**Prompt:**
Every line of the records below that holds the word "System" belongs in the answer.

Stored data

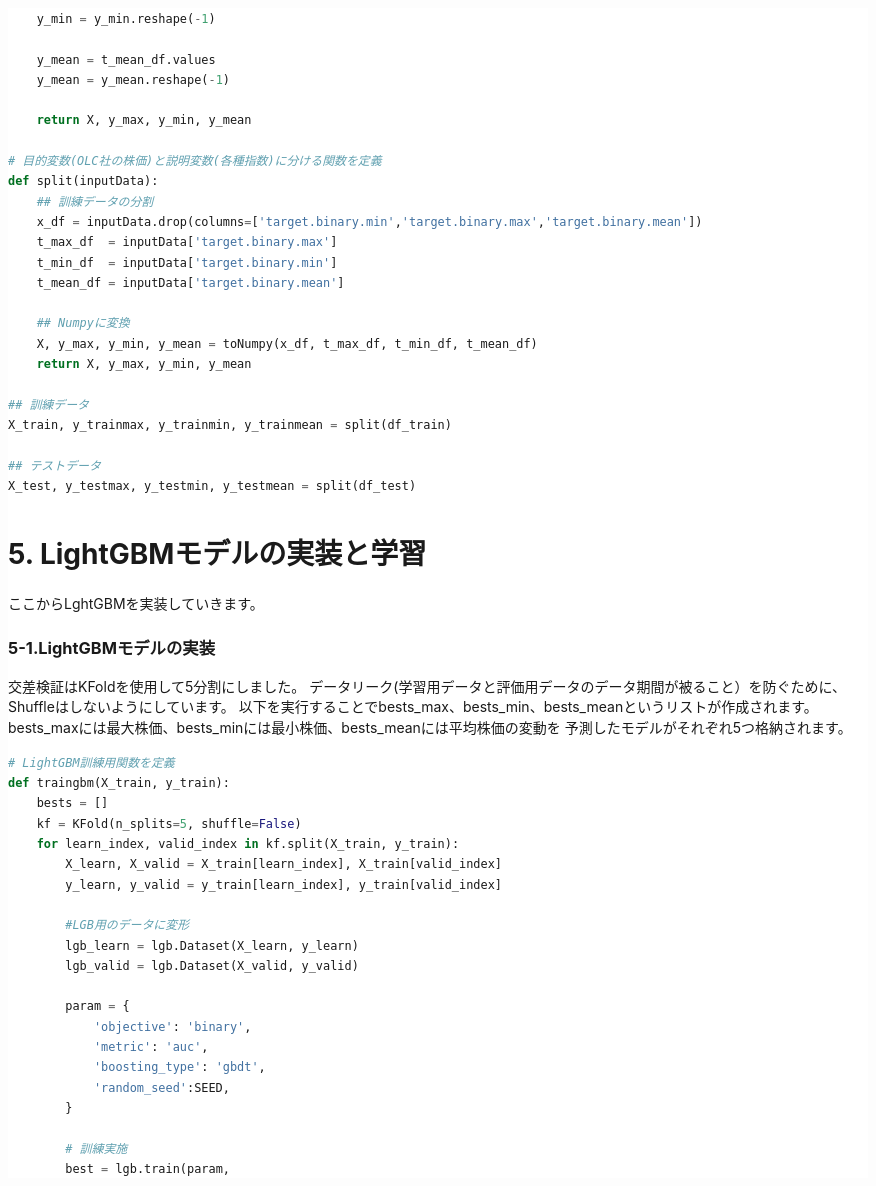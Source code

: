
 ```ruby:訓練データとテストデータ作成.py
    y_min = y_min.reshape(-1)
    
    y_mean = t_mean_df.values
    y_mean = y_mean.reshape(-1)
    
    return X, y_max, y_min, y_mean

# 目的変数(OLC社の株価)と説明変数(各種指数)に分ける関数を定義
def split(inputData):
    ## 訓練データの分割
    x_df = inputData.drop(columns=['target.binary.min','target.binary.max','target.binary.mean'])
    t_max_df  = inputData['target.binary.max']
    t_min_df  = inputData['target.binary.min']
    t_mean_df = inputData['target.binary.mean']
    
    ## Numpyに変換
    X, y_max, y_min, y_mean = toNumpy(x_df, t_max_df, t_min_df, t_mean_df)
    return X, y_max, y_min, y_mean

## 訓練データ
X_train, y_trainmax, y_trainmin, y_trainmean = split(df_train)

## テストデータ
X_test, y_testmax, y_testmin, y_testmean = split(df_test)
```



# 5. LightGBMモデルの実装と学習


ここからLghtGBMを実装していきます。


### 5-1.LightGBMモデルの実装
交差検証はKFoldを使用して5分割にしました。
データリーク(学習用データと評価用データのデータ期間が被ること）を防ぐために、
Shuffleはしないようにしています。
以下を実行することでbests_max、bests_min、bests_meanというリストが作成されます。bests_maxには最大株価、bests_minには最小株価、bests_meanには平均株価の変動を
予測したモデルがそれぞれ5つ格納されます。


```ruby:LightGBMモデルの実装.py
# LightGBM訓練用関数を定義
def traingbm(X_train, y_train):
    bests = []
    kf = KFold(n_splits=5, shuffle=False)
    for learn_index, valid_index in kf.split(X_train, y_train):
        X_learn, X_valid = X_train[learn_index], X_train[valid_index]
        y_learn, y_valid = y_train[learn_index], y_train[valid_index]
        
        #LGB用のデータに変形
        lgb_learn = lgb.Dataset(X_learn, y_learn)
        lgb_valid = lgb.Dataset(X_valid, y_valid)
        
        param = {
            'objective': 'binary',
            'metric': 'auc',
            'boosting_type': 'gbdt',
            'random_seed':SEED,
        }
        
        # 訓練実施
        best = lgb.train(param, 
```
--
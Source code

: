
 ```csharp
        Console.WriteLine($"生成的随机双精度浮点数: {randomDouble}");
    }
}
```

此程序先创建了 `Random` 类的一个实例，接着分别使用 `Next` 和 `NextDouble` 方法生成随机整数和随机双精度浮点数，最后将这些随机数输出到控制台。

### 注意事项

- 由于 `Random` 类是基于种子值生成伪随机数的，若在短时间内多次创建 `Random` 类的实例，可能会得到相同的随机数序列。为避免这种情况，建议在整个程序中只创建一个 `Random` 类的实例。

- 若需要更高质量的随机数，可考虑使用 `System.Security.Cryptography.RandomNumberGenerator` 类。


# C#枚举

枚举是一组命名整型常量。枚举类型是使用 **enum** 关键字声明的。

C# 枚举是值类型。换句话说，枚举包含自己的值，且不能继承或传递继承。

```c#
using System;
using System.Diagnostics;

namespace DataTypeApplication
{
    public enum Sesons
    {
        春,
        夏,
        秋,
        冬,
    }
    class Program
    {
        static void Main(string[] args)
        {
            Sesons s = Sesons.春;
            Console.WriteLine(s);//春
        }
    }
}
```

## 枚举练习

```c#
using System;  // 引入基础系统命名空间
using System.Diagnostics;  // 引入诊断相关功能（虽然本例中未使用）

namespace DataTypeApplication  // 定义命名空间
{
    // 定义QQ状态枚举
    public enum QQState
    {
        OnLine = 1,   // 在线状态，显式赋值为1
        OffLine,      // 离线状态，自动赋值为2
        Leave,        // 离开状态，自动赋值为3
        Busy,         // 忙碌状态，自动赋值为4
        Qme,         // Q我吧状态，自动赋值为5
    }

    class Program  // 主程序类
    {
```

**Response to this exercise:**
- 若需要更高质量的随机数，可考虑使用 `System.Security.Cryptography.RandomNumberGenerator` 类。
using System;
using System.Diagnostics;
using System;  // 引入基础系统命名空间
using System.Diagnostics;  // 引入诊断相关功能（虽然本例中未使用）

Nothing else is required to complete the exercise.